> DATA LISTING
********

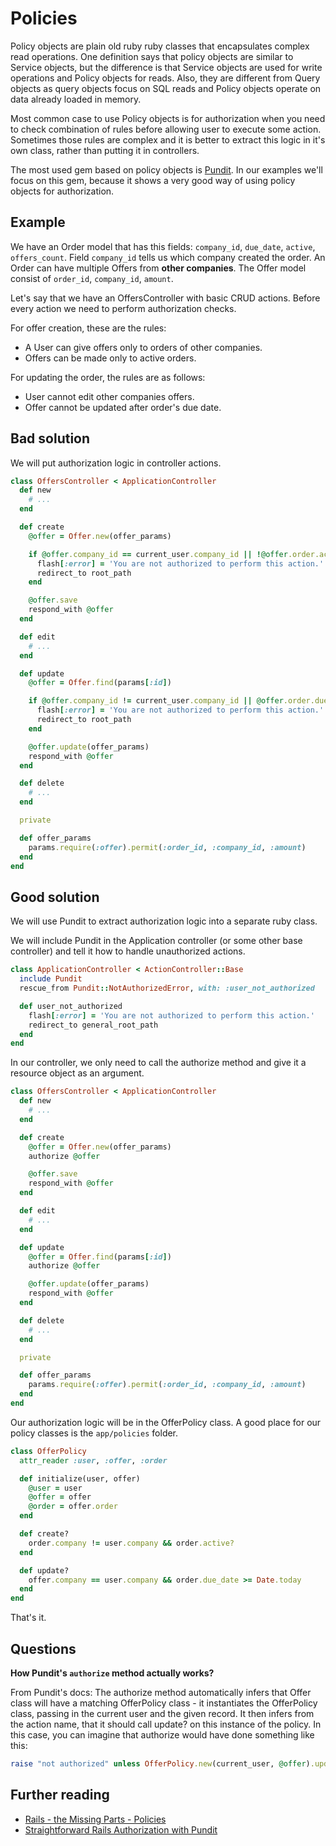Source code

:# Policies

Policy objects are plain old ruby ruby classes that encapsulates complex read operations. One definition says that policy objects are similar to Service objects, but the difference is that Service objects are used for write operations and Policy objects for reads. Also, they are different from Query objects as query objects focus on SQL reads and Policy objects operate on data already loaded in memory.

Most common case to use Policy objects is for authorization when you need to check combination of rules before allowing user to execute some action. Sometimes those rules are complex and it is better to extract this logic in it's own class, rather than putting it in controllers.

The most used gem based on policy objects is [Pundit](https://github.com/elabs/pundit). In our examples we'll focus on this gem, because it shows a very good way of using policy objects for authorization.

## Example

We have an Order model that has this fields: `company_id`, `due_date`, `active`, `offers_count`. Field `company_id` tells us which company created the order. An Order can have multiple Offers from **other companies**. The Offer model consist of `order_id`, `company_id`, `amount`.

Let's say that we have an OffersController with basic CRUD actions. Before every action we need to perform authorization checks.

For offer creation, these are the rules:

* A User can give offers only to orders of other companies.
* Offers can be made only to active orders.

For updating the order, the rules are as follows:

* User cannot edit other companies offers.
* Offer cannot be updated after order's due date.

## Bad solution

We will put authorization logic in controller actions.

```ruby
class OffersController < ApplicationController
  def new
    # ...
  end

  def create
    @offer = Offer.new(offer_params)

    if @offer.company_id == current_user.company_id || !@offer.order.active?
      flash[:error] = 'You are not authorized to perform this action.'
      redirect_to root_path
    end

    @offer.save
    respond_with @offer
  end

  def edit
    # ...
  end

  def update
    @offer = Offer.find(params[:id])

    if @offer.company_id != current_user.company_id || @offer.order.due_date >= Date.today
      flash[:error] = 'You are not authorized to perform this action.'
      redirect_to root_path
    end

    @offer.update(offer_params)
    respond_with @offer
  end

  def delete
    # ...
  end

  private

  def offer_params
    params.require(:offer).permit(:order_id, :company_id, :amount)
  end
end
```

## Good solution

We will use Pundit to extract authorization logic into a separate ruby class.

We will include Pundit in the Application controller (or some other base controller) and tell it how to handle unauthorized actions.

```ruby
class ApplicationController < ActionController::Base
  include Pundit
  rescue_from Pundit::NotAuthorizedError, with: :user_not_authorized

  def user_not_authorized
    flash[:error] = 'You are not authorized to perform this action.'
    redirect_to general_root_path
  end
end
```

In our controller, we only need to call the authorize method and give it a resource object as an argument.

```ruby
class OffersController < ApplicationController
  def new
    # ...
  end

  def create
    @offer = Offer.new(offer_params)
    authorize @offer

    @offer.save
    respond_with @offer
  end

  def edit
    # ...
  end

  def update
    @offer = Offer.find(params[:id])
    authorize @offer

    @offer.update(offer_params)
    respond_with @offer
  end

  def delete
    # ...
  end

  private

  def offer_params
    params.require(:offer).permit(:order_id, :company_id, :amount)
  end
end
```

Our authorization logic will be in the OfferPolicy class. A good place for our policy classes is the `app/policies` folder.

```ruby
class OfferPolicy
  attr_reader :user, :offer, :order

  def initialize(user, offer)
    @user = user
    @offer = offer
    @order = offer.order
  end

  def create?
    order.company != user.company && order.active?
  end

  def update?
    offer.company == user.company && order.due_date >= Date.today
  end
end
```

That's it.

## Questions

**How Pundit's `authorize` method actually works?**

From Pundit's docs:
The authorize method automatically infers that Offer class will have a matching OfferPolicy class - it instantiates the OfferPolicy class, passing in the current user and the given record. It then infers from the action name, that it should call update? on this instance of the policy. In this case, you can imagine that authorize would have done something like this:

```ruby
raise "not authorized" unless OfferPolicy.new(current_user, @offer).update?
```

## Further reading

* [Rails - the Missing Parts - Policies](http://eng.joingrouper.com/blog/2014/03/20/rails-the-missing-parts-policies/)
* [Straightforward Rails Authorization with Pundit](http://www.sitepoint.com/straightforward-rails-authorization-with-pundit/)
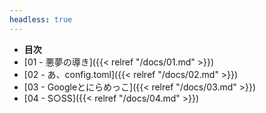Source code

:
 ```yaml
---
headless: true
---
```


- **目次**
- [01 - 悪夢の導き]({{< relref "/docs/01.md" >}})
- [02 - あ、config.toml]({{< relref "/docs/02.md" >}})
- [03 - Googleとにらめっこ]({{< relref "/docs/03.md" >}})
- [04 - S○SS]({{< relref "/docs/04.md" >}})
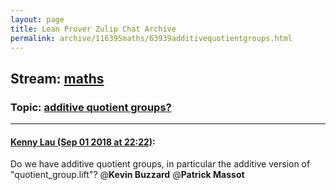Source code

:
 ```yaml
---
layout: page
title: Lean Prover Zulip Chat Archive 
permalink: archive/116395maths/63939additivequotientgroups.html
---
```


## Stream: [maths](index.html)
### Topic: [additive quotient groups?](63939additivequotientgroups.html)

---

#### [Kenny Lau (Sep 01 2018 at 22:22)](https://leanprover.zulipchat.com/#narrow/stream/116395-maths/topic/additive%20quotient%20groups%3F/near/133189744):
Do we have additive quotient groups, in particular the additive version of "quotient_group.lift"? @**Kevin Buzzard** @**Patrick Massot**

********

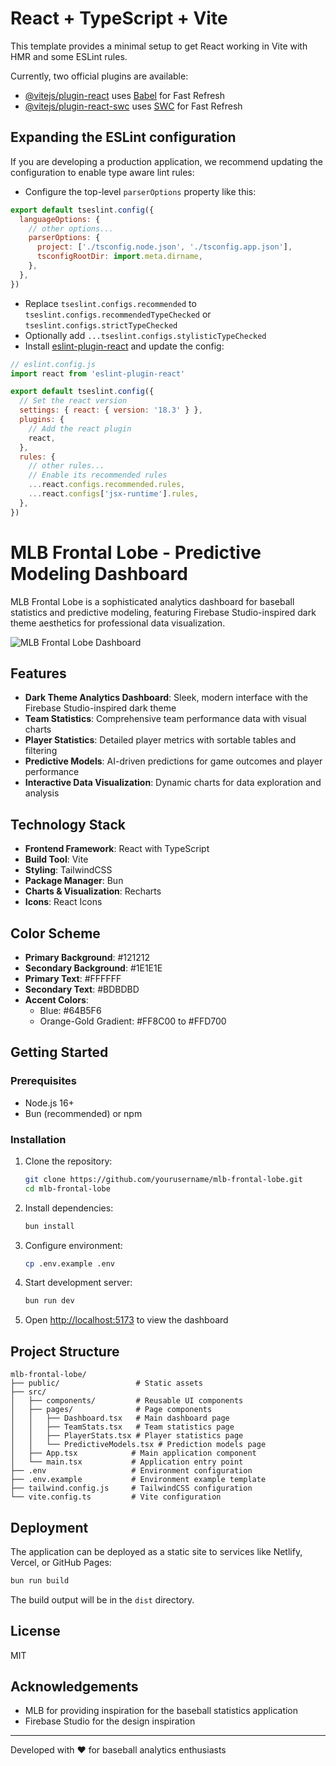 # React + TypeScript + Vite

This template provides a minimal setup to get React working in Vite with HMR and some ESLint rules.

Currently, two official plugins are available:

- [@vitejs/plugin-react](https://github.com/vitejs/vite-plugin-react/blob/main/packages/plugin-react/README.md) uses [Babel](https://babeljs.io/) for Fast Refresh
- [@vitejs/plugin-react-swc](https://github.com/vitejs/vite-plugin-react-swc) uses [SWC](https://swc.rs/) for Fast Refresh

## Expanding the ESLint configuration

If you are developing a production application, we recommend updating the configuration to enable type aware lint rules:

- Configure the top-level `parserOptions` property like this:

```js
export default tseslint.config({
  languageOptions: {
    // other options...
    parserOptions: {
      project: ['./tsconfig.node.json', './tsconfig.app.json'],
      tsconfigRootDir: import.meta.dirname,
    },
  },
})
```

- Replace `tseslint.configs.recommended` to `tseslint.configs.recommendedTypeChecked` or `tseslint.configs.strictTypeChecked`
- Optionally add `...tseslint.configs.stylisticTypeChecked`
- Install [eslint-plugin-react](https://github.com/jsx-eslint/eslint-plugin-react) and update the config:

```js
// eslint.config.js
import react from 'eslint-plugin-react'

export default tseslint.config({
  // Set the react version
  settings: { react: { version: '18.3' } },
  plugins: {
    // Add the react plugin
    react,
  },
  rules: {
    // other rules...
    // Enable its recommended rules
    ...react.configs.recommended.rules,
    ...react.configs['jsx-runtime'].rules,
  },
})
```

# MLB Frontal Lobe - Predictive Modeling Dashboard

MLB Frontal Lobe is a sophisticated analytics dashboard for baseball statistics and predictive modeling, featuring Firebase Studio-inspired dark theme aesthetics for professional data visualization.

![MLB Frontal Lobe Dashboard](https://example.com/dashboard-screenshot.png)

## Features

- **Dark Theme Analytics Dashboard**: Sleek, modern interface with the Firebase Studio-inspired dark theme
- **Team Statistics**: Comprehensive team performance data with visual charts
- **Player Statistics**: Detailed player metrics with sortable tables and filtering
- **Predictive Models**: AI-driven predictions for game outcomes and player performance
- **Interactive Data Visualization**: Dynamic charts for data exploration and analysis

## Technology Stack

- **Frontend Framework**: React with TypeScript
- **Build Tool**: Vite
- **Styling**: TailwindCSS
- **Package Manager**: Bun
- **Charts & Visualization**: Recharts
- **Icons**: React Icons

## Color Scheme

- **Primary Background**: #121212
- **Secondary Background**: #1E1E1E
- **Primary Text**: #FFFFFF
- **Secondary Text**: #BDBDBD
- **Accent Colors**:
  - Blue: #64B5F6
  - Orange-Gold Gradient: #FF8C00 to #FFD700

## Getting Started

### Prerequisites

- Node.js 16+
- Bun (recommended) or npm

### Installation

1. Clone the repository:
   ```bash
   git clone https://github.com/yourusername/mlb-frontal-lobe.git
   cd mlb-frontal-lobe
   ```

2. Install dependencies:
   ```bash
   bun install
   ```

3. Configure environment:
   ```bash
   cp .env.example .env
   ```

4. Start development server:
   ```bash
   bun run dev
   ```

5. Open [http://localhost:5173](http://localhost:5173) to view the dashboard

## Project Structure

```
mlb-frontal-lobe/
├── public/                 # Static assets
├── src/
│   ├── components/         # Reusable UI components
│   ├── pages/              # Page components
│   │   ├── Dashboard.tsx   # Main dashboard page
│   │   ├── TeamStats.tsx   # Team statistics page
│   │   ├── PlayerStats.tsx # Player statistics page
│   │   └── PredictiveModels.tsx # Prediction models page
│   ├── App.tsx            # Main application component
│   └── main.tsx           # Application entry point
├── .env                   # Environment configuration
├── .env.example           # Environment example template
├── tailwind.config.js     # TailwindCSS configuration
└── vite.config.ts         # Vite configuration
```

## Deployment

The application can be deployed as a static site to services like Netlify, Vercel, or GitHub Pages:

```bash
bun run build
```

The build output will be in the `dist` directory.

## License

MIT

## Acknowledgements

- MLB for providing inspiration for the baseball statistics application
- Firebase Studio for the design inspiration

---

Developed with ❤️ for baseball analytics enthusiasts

********

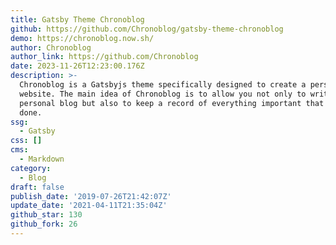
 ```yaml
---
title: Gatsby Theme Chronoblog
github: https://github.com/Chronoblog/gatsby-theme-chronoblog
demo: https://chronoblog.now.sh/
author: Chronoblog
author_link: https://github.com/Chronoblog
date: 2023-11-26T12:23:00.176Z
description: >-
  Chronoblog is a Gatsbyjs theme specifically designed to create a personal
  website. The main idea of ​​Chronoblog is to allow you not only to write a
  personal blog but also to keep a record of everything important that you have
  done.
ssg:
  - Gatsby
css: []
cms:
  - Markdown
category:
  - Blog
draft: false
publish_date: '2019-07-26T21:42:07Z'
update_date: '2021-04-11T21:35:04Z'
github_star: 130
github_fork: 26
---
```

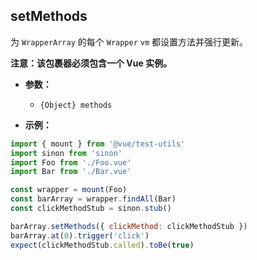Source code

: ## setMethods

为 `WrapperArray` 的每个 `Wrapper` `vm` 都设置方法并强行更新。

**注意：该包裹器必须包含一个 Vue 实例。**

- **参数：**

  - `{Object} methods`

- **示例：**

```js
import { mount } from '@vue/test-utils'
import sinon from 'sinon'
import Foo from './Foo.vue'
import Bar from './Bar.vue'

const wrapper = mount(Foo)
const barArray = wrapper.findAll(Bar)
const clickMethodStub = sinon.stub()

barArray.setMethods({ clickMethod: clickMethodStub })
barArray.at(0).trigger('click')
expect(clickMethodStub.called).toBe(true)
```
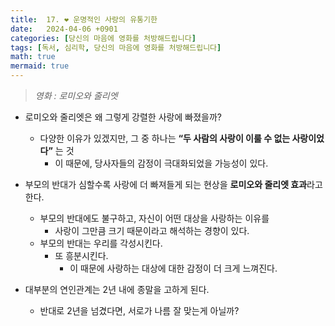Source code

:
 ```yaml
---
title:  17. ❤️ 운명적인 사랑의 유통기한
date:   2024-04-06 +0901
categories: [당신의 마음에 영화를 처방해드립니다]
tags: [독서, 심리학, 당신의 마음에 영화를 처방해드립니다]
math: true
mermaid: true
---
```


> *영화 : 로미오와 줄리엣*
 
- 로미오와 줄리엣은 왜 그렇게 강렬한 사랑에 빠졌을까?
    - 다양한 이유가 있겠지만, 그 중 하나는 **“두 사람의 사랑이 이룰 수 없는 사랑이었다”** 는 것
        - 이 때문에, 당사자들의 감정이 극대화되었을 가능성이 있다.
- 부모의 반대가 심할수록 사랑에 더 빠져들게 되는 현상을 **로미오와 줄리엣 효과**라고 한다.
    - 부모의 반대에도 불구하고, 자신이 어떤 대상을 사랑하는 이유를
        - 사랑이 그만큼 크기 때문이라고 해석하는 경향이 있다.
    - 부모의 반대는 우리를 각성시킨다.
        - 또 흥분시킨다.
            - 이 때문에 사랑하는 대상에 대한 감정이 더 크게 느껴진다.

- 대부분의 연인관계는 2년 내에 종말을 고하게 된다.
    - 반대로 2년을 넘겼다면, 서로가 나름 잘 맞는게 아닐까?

********

> WHAT YOU SHOULD DO
In the entries above, find the line holding "order's due date." and the line holding "We will use", then retype exactly those two lines and every line between them, and nothing else.

> EXERCISE SOLUTION
* Offer cannot be updated after order's due date.

## Bad solution

We will put authorization logic in controller actions.

```ruby
class OffersController < ApplicationController
  def new
    # ...
  end

  def create
    @offer = Offer.new(offer_params)

    if @offer.company_id == current_user.company_id || !@offer.order.active?
      flash[:error] = 'You are not authorized to perform this action.'
      redirect_to root_path
    end

    @offer.save
    respond_with @offer
  end

  def edit
    # ...
  end

  def update
    @offer = Offer.find(params[:id])

    if @offer.company_id != current_user.company_id || @offer.order.due_date >= Date.today
      flash[:error] = 'You are not authorized to perform this action.'
      redirect_to root_path
    end

    @offer.update(offer_params)
    respond_with @offer
  end

  def delete
    # ...
  end

  private

  def offer_params
    params.require(:offer).permit(:order_id, :company_id, :amount)
  end
end
```

## Good solution

We will use Pundit to extract authorization logic into a separate ruby class.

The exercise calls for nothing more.